Hello, Thanks for this comprehensive review. If I'm not mistaken, there is no specific code for CJKV typesetting in Mark IV; the examples in mk.pdf seem to use the generic font loading mechanism. I would like to answer more completely, but don't have much time for the moment. About some of your remarks:
so I think a new feature should be added to map all the Chinese puncts into english while at the same time, a space should be added after the English punct marks.
Would it not be better to automatically add shrinkable glue after Chinese punctuation, rather than replacing the character by force? This would be very much in line with the general TeX philosophy of setting text (and would probably suppress the need for half-width forms in the font altogether).
- pp118, penultimate example, box 2, line1, the ' punct mark should not appear at the end of the line
This should be taken care of by adding an appropriate penalty before the character.

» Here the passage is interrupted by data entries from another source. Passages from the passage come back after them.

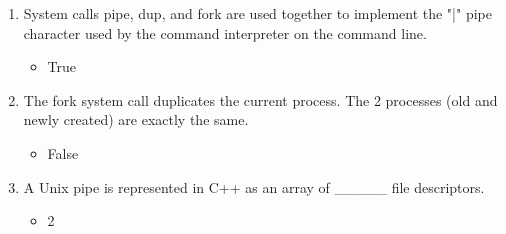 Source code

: \documentclass{report}
\begin{document}
\begin{enumerate}
    \item System calls pipe, dup, and fork are used together to implement the "|" pipe character used by the command interpreter on the command line.
    \begin{itemize}
        \item True
    \end{itemize}
    
    \item The fork system call duplicates the current process. The 2 processes (old and newly created) are exactly the same.
    \begin{itemize}
        \item False
    \end{itemize}
    
    \item A Unix pipe is represented in C++ as an array of \_\_\_\_\_ file descriptors.
    \begin{itemize}
        \item 2
    \end{itemize}
\end{enumerate}
\end{document}
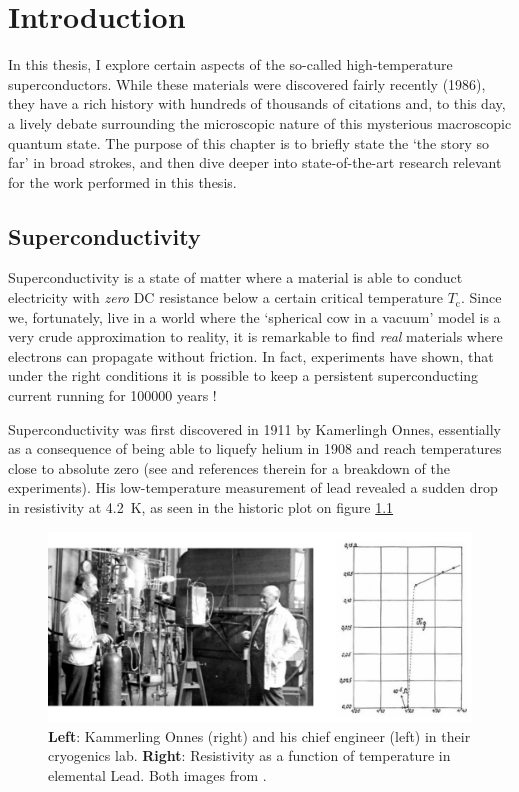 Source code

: \chapter{Introduction}\label{ch:intro}

In this thesis, I explore certain aspects of the so-called high-temperature superconductors. While these materials were discovered fairly recently (1986), they have a rich history with hundreds of thousands of citations and, to this day, a lively debate surrounding the microscopic nature of this mysterious macroscopic quantum state. The purpose of this chapter is to briefly state the `the story so far' in broad strokes, and then dive deeper into state-of-the-art research relevant for the work performed in this thesis.

\section{Superconductivity}
Superconductivity is a state of matter where a material is able to conduct electricity with \emph{zero} DC resistance below a certain critical temperature $T_\text{c}$. Since we, fortunately, live in a world where the `spherical cow in a vacuum' model is a very crude approximation to reality, it is remarkable to find \emph{real} materials where electrons can propagate without friction. In fact, experiments have shown, that under the right conditions it is possible to keep a persistent superconducting current running for 100000 years \cite{File1963}!

Superconductivity was first discovered in 1911 by Kamerlingh Onnes, essentially as a consequence of being able to liquefy helium in 1908 and reach temperatures close to absolute zero (see \cite{VanDelft2010} and references therein for a breakdown of the experiments). His low-temperature measurement of lead revealed a sudden drop in resistivity at \SI{4.2}{\kelvin}, as seen in the historic plot on figure \ref{fig:onnes}

\begin{figure}
    \centering
    \includegraphics[width=\textwidth]{fig/intro/onnes.png}
    \caption[SC of elemental lead]{\textbf{Left}: Kammerling Onnes (right) and his chief engineer (left) in their cryogenics lab. \textbf{Right}: Resistivity as a function of temperature in elemental Lead. Both images from \cite{VanDelft2010}.}
    \label{fig:onnes}
\end{figure}

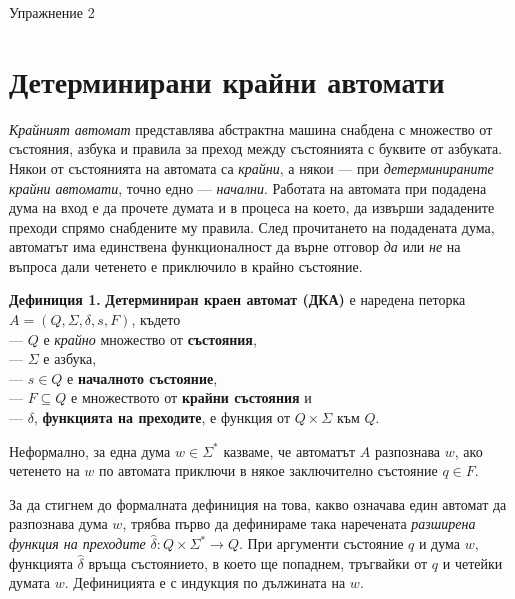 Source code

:\documentclass{article}
\begin{document}
\begin{center}
    {\huge Упражнение 2}
\end{center}

\vspace{15pt}

\section{Детерминирани крайни автомати}
    \textit{Крайният автомат} представлява абстрактна машина снабдена с множество от състояния, азбука и правила за преход между състоянията с буквите от азбуката.
    Някои от състоянията на автомата са \textit{крайни}, а някои — при \textit{детерминираните крайни автомати}, точно едно — \textit{начални}. 
    Работата на автомата при подадена дума на вход е да прочете думата и в процеса на което, да извърши зададените преходи спрямо снабдените му правила. След
    прочитането на подадената дума, автоматът има единствена функционалност да върне отговор \textit{да} или \textit{не} на въпроса дали четенето е приключило в 
    крайно състояние.
    
    \vspace{15pt}

    \textbf{Дефиниция 1.} \textbf{Детерминиран краен автомат (ДКА)} е наредена петорка $A = (Q, \Sigma, \delta, s, F)$, където \\
    — $Q$ е \textit{крайно} множество от \textbf{състояния}, \\
    — $\Sigma$ е азбука, \\
    — $s \in Q$ е \textbf{началното състояние}, \\
    — $F \subseteq Q$ е множеството от \textbf{крайни състояния} и \\
    — $\delta$, \textbf{функцията на преходите}, е функция от $Q \times \Sigma$ към $Q$.

    \vspace{5pt}
    Неформално, за една дума $w \in \Sigma^*$ казваме, че автоматът $A$ разпознава $w$, ако четенето на $w$ по автомата приключи в някое заключително
    състояние $q \in F$.

    \vspace{5pt}

    За да стигнем до формалната дефиниция на това, какво означава един автомат да разпознава дума $w$,
    трябва първо да дефинираме така наречената \textit{разширена функция на преходите} $\hat{\delta}:Q \times \Sigma^* \rightarrow Q$. 
    При аргументи състояние $q$ и дума $w$, функцията $\hat{\delta}$ връща състоянието, в което ще попаднем,
    тръгвайки от $q$ и четейки думата $w$. Дефиницията е с индукция по дължината на $w$.
\end{document}
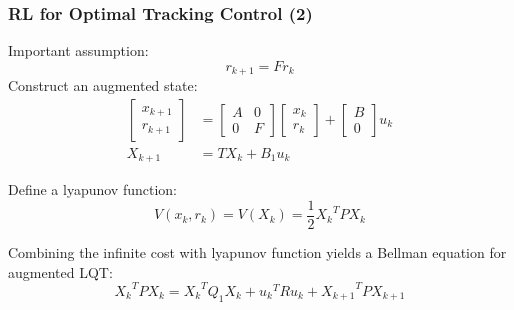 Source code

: \documentclass{beamer}
\begin{document}
			\begin{frame}\frametitle{RL for Optimal Tracking Control (2)}
				\vspace{3mm}
				\fontsize{8}{4}\selectfont
				Important assumption:
				\begin{equation}
				r_{k+1} = Fr_k
				\end{equation}
				Construct an augmented state:
				\begin{equation}
				\begin{split}
				\left[ \begin{array}{c}
				x_{k+1} \\ 
				r_{k+1}
				\end{array} \right] &= \left[\begin{array}{cc}
				A & \text{0} \\ 
				\text{0} & F
				\end{array}  \right] \left[ \begin{array}{c}
				x_k \\ 
				r_k
				\end{array} \right] + \left[ \begin{array}{c}
				B \\ 
				\text{0}
				\end{array} \right] u_k \\
				X_{k+1} &= TX_k + B_1u_k
				\end{split}
				\end{equation}
				\begin{definition}
					\fontsize{8}{4}\selectfont
					Define a lyapunov function:
					\begin{equation}
					V(x_k, r_k) = V(X_k) = \frac{1}{2}{X_k}^TPX_k
					\end{equation}
				\end{definition}
				\vspace{3mm}
				\fontsize{8}{4}\selectfont
				Combining the infinite cost with lyapunov function yields a Bellman equation for augmented LQT: 
				\begin{equation}
				{X_k}^TPX_k =  {X_k}^TQ_1X_k + {u_k}^TRu_k + {X_{k+1}}^TPX_{k+1}
				\end{equation}
			\end{frame}
			
\end{document}
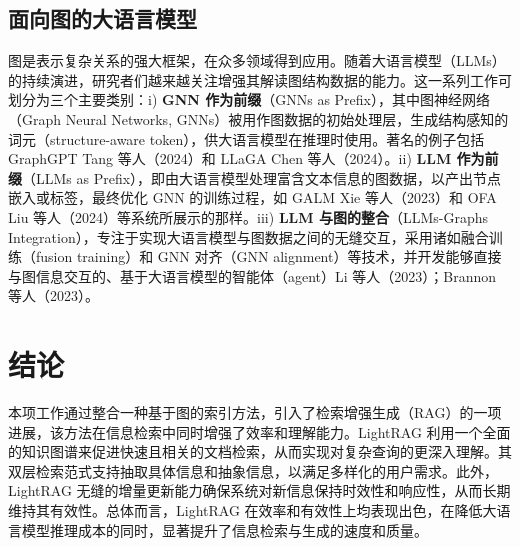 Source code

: \documentclass[11pt,UTF8,fontset=fandol]{ctexart}
\begin{document}
\subsection{面向图的大语言模型}

图是表示复杂关系的强大框架，在众多领域得到应用。随着大语言模型（LLMs）的持续演进，研究者们越来越关注增强其解读图结构数据的能力。这一系列工作可划分为三个主要类别：i) \textbf{GNN 作为前缀}（GNNs as Prefix），其中图神经网络（Graph Neural Networks, GNNs）被用作图数据的初始处理层，生成结构感知的词元（structure-aware token），供大语言模型在推理时使用。著名的例子包括 GraphGPT Tang 等人（2024）和 LLaGA Chen 等人（2024）。ii) \textbf{LLM 作为前缀}（LLMs as Prefix），即由大语言模型处理富含文本信息的图数据，以产出节点嵌入或标签，最终优化 GNN 的训练过程，如 GALM Xie 等人（2023）和 OFA Liu 等人（2024）等系统所展示的那样。iii) \textbf{LLM 与图的整合}（LLMs-Graphs Integration），专注于实现大语言模型与图数据之间的无缝交互，采用诸如融合训练（fusion training）和 GNN 对齐（GNN alignment）等技术，并开发能够直接与图信息交互的、基于大语言模型的智能体（agent）Li 等人（2023）；Brannon 等人（2023）。

\section{结论}

本项工作通过整合一种基于图的索引方法，引入了检索增强生成（RAG）的一项进展，该方法在信息检索中同时增强了效率和理解能力。LightRAG 利用一个全面的知识图谱来促进快速且相关的文档检索，从而实现对复杂查询的更深入理解。其双层检索范式支持抽取具体信息和抽象信息，以满足多样化的用户需求。此外，LightRAG 无缝的增量更新能力确保系统对新信息保持时效性和响应性，从而长期维持其有效性。总体而言，LightRAG 在效率和有效性上均表现出色，在降低大语言模型推理成本的同时，显著提升了信息检索与生成的速度和质量。
\end{document}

- pp118, ultimate example, box 2, line2, in fact, if you want do perfect Chinese typesetting, all the puncts which begin a line or end a line should be closed to the margin line
Do you mean simply closer to the margin, or in the margin itself (protruding)? Protruding is already possible in pdfTeX; I believe it is available in LuaTeX as well, although it might be broken for the moment (Taco?). Setting the character closer to the margin should be possible as well, as a modified form of protruding, I trust.

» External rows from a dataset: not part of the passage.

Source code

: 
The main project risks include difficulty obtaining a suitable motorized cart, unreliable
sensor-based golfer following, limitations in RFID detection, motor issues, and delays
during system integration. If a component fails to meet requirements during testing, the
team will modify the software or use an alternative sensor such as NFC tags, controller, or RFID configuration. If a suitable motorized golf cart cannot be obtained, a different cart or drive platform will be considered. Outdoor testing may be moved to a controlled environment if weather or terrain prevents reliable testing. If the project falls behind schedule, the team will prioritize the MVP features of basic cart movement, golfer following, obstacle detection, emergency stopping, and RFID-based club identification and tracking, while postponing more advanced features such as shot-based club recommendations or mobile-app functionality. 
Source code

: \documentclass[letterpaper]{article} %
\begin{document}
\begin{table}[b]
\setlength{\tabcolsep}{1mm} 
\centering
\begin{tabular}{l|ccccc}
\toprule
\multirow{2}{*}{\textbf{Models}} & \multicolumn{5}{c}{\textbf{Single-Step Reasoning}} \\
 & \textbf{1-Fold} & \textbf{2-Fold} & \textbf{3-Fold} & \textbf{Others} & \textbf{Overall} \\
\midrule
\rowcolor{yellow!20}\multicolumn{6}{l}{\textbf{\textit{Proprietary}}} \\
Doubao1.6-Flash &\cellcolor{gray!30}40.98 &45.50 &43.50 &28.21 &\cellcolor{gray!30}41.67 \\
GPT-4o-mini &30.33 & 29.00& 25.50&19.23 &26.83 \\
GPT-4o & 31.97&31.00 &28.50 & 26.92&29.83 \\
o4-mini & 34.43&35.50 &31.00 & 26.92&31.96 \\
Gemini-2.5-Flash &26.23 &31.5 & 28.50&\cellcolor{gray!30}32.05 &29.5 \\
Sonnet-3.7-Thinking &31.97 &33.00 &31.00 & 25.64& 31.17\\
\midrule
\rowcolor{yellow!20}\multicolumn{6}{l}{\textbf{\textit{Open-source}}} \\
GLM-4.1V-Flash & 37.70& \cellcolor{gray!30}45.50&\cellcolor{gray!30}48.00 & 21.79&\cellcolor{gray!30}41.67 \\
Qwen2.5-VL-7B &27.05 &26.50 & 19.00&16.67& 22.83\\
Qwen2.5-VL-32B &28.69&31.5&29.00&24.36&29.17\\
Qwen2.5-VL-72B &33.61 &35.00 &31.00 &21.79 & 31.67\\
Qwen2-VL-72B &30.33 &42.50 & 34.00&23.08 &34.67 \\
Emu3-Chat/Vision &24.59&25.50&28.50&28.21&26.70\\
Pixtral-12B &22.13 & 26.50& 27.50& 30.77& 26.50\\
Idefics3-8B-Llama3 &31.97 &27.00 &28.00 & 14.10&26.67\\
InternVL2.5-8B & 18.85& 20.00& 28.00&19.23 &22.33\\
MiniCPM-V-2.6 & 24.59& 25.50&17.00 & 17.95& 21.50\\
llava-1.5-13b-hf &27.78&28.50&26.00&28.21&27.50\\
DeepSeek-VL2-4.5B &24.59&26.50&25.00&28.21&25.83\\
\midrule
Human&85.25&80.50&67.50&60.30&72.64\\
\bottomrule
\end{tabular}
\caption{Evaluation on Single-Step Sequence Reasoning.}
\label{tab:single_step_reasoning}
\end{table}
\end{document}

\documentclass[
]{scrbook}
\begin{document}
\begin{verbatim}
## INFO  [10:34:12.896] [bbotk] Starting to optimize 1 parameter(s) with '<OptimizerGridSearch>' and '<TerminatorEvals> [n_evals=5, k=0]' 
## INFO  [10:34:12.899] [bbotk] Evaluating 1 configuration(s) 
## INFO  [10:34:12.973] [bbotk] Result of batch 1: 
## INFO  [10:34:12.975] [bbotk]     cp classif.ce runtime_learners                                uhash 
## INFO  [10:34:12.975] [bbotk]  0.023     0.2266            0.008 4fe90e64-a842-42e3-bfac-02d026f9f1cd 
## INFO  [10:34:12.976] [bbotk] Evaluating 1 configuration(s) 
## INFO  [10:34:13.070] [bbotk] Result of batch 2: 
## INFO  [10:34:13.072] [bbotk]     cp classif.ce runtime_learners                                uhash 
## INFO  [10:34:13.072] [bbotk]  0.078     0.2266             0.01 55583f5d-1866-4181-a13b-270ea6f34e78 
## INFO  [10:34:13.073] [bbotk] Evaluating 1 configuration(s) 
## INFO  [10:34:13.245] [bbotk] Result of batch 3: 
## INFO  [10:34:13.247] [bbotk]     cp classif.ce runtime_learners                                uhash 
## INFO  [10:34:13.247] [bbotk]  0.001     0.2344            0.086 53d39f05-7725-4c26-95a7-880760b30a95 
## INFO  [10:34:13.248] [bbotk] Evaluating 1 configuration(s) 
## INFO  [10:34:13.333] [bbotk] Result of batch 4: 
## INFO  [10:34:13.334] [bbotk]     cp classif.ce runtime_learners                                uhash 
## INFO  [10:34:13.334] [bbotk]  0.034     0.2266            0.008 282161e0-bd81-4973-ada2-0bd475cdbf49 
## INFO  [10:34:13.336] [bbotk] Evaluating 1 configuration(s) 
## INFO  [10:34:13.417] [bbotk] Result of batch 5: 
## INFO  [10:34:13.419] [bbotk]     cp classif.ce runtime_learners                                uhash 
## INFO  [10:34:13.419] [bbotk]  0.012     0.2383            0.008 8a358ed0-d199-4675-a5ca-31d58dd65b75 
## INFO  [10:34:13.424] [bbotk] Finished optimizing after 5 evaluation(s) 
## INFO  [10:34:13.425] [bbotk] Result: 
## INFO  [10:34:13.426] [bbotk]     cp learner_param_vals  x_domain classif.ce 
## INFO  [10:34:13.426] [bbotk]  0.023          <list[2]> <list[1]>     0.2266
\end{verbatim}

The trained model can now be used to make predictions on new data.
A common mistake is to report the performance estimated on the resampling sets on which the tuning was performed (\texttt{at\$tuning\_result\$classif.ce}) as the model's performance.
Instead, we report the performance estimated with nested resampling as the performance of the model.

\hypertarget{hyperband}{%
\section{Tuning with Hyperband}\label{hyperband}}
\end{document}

A small skip should be left between Chinese and English which makes the result much better. usually the space is a quarter of a chinese character width. A TeX expression should like: \hspace{0.25em plus 0.125em minus 0.08em}
Again, this can be taken care of by automatically adding this glue between pairs of character of the appropriate category.

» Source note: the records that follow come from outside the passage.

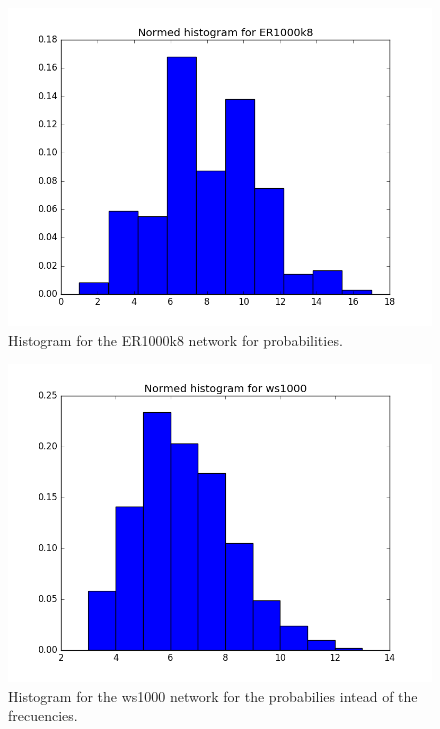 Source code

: \documentclass[12pt,a4paper,oneside]{article}
\numberwithin{equation}{section}
\numberwithin{equation}{section}
\theoremstyle{definition}
\begin{document}
\begin{figure}[h!]
	\centering
	\includegraphics[scale=0.5]{images/norm_ER1000k8.png}
	\caption{Histogram for the ER1000k8 network for probabilities.}
	\label{airport}
\end{figure}

\begin{figure}[h!]
	\centering
	\includegraphics[scale=0.5]{images/norm_ws1000.png}
	\caption{Histogram for the ws1000 network for the probabilies intead of the frecuencies.}
	\label{airport}
\end{figure}
\end{document}
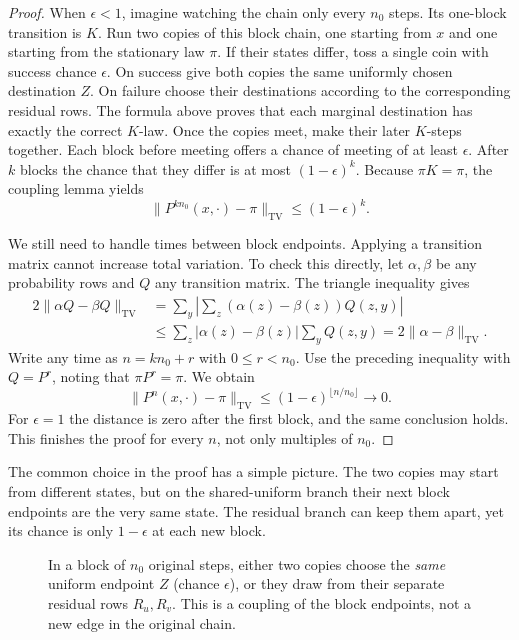 \begin{proof}
When $\epsilon<1$, imagine watching the chain only every $n_0$ steps. Its one-block transition is $K$. Run two copies of this block chain, one starting from $x$ and one starting from the stationary law $\pi$. If their states differ, toss a single coin with success chance $\epsilon$. On success give both copies the same uniformly chosen destination $Z$. On failure choose their destinations according to the corresponding residual rows. The formula above proves that each marginal destination has exactly the correct $K$-law. Once the copies meet, make their later $K$-steps together. Each block before meeting offers a chance of meeting of at least $\epsilon$. After $k$ blocks the chance that they differ is at most $(1-\epsilon)^k$. Because $\pi K=\pi$, the coupling lemma yields
\[
 \|P^{kn_0}(x,\cdot)-\pi\|_{\mathrm{TV}}
 \le (1-\epsilon)^k.
\]

We still need to handle times between block endpoints. Applying a transition matrix cannot increase total variation. To check this directly, let $\alpha,\beta$ be any probability rows and $Q$ any transition matrix. The triangle inequality gives
\[
\begin{aligned}
 2\|\alpha Q-\beta Q\|_{\mathrm{TV}}
 &=\sum_y\left|\sum_z(\alpha(z)-\beta(z))Q(z,y)\right|\\
 &\le\sum_z|\alpha(z)-\beta(z)|\sum_yQ(z,y)
 =2\|\alpha-\beta\|_{\mathrm{TV}}.
\end{aligned}
\]
Write any time as $n=kn_0+r$ with $0\le r<n_0$. Use the preceding inequality with $Q=P^r$, noting that $\pi P^r=\pi$. We obtain
\[
 \|P^n(x,\cdot)-\pi\|_{\mathrm{TV}}
 \le(1-\epsilon)^{\lfloor n/n_0\rfloor}\longrightarrow0.
\]
For $\epsilon=1$ the distance is zero after the first block, and the same conclusion holds. This finishes the proof for every $n$, not only multiples of $n_0$.
\end{proof}

The common choice in the proof has a simple picture. The two copies may start from different states, but on the shared-uniform branch their next block endpoints are the very same state. The residual branch can keep them apart, yet its chance is only $1-\epsilon$ at each new block.

\begin{figure}[ht]
\centering
{}
\caption{In a block of $n_0$ original steps, either two copies choose the \emph{same} uniform endpoint $Z$ (chance $\epsilon$), or they draw from their separate residual rows $R_u,R_v$. This is a coupling of the block endpoints, not a new edge in the original chain.}
\label{fig:commonjump}
\end{figure}


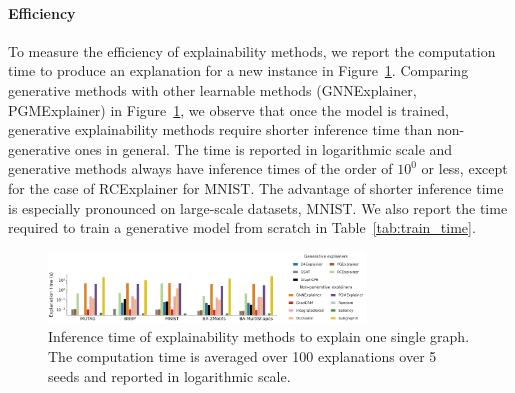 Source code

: \paragraph{Efficiency} To measure the efficiency of explainability methods, we report the computation time to produce an explanation for a new instance in Figure~\ref{fig:efficiency}. Comparing generative methods with other learnable methods (\eg GNNExplainer, PGMExplainer) in Figure~\ref{fig:efficiency}, we observe that once the model is trained, generative explainability methods require shorter inference time than non-generative ones in general. The time is reported in logarithmic scale and generative methods always have inference times of the order of $10^0$ or less, except for the case of RCExplainer for MNIST. The advantage of shorter inference time is especially pronounced on large-scale datasets, \eg MNIST. We also report the time required to train a generative model from scratch in Table~\ref{tab:train_time}. 
\begin{figure}[h!]
    \centering
    \includegraphics[width=0.75\textwidth]{submissions/Rex2023/figures/inference_time_bar_log.pdf}
    \caption{Inference time of explainability methods to explain one single graph. The computation time is averaged over 100 explanations over 5 seeds and reported in logarithmic scale.}
    \label{fig:efficiency}
\end{figure}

The last important thing for English and Chinese bi-lingual typesetting is that: do not use English glyphs in Chinese fonts
Sure, there should be a possibility of specifying a Western font to be used inside Chinese text.
- the following script produce an error: Invalid field id penalty for node type glyph (1).
I don't have that error here. This is very big font; are you sure it has been read entirely and correctly written to the cache? Lua crashed on my machine when I first compiled your example, and only a partial font hash was written to the cache (ConTeXt didn't crash, so the first compilation apparently ended well, but the cache was already filled with a partial font). I can imagine that problems will arise in the presence of a partially hashed font in the cache. Anyway, the code looks quite weird to me:
\definefontfeature[chinese][mode=node,script=hang,lang=zht,script=hani,lang=dlft]
This means that you activate two different scripts at the same time (hang == Hangul and hani == Han ideographs), and also two languages at the same time (zht == Chinese Traditional and dlft is probably a typo for dflt == default). I can't imagine what that is supposed to mean, and activating Traditional Chinese is probably wrong with Adobe Song Std which is a Simplified Chinese font. A saner definition of that feature would be in my opinion: \definefontfeature[chinese-traditional][mode=node,script=hani,lang=zhs] I know this code comes from mk.pdf, but I think it is a mistake. Finally, there is an interesting article by Jin-Hwan Cho (the dvipdfmx author) and Haruhiko Okumura about CJKV typesetting with Omega a couple of years ago. They have implemented all of the rules you mention above and a bit more; and although they used OTPs at the time, it should be quite straighforward to transpose it in Lua code (actually, I've done it a couple of months ago, but I have used plain LuaTeX, and in ConTeXt it should probably done using node processors or something). http://project.ktug.or.kr/omega-cjk/tug2004-preprint.pdf Arthur
Arthur Reutenauer wrote:
Thanks for this comprehensive review. If I'm not mistaken, there is no specific code for CJKV typesetting in Mark IV; the examples in mk.pdf seem to use the generic font loading mechanism.
I would like to answer more completely, but don't have much time for the moment. About some of your remarks:
actually, there is code in there but you need to specify chinese as feature \definefontfeature [chinese-traditional] [mode=node,script=hang,lang=zht] \definefontfeature [chinese-simple] [mode=node,script=hang,lang=zhs]
so I think a new feature should be added to map all the Chinese puncts into english while at the same time, a space should be added after the English punct marks.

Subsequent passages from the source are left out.